Overview
Research in acute care faces many challenges, including enrollment challenges, legal limitations in data sharing, limited funding, and lack of singular ownership of the domain of acute care. To overcome some of these challenges, the Center of Acute Care of the University Medical Center Groningen in the Netherlands, has established a de novo data-, image- and biobank named "Acutelines". Acutelines is initiated to improve recognition and treatment of acute diseases and obtain insight in the consequences of acute diseases, including factors predicting its outcome. Thereby, Acutelines contributes to development of personalized treatment and improves prediction of patient outcomes after an acute admission.
Description
Acutelines is a prospective biobank including patients with a broad spectrum of acute conditions. Its aim is to facilitate interdisciplinary research on the etiology and development of acute diseases with the aid of systematically collected biomaterials and medical data over various timepoints, both during the course of the patient's disease and after recovery. Clinical data, imaging data and biomaterial (i.e. blood, urine, feces, hair) are collected for patients presenting to the Emergency Department (ED) with a broad range of acute disease presentations. A deferred consent procedure (by proxy), is in place to allow collecting data and biomaterials prior to obtaining written consent. The digital infrastructure in place and the software used ensures automated capturing of all bed-side monitoring data (i.e. electrophysiological waveforms, vital parameters), and the secure importation of data from other sources, such as the electronic health records of the hospital, ambulance and general practitioner, municipal registration, health insurance companies and pharmacy. Follow up data are collected for all included patients during the first 72-hours of their hospitalization and 3-months, 1-year, 2-years and 5 years after their ED visit.

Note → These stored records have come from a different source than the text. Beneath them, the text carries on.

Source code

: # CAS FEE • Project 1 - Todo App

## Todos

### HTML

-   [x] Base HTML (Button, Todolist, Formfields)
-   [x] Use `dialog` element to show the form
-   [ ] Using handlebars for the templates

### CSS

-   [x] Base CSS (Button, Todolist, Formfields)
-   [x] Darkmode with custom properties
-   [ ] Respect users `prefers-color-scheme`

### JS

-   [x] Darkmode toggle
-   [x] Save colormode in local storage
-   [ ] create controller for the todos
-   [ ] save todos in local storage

Data and materials to be collected includes:
- Demographic and health data (i.e. [experiences] health, quality of life, functional status)
- Medical history (i.e. co-morbidity, intoxications, medication use)
- Admission reason to emergency department
- Physical examination and vital parameters
- Clinical diagnostic data (i.e. [point-of-care] ultrasound, X-ray, CT-scan, laboratory results)
- Electrophysiological waveforms (i.e. electrocardiogram [ECG], plethysmography)
- Biomaterials
- Treatment (i.e. medication use, non-pharmacological treatment, treatment decisions, length-of-stay in hospital, admission to intensive care unit [ICU])
Eligibility
Inclusion Criteria, at least one of the following:
- Triaged as one of highest two triage categories (red or orange) according to the Manchester triage system;
- Triaged as the third highest triage category (yellow) and arrival by EMS of Helicopter Emergency Medical Service (HEMS;
- Shock
- Suspicion of sepsis (based on either physicians' suspicion, Sepsis-2 or Sepsis-3 criteria)
- Acute kidney injury (AKI)
- Anaphylactic reaction
- Syncope
- Intoxication
- Thrombosis
- Pulmonary embolism
- Bleeding while using anti-coagulant drugs
- Gastro-intestinal bleeding
- Electrolyte disturbance
Exclusion Criteria:
- Referred for organ transplantation as recipient
- Transfer from other hospital
- Accidental contact patient material (i.e. internal work-related accident)
While data- and imaging will be collected from all these patients, biomaterials will only
be collected from patients fulfilling the first criterion (i.e. triaged as one of highest
two triage categories [red or orange] according to the Manchester triage system) and from
patients with shock or a suspicion of sepsis.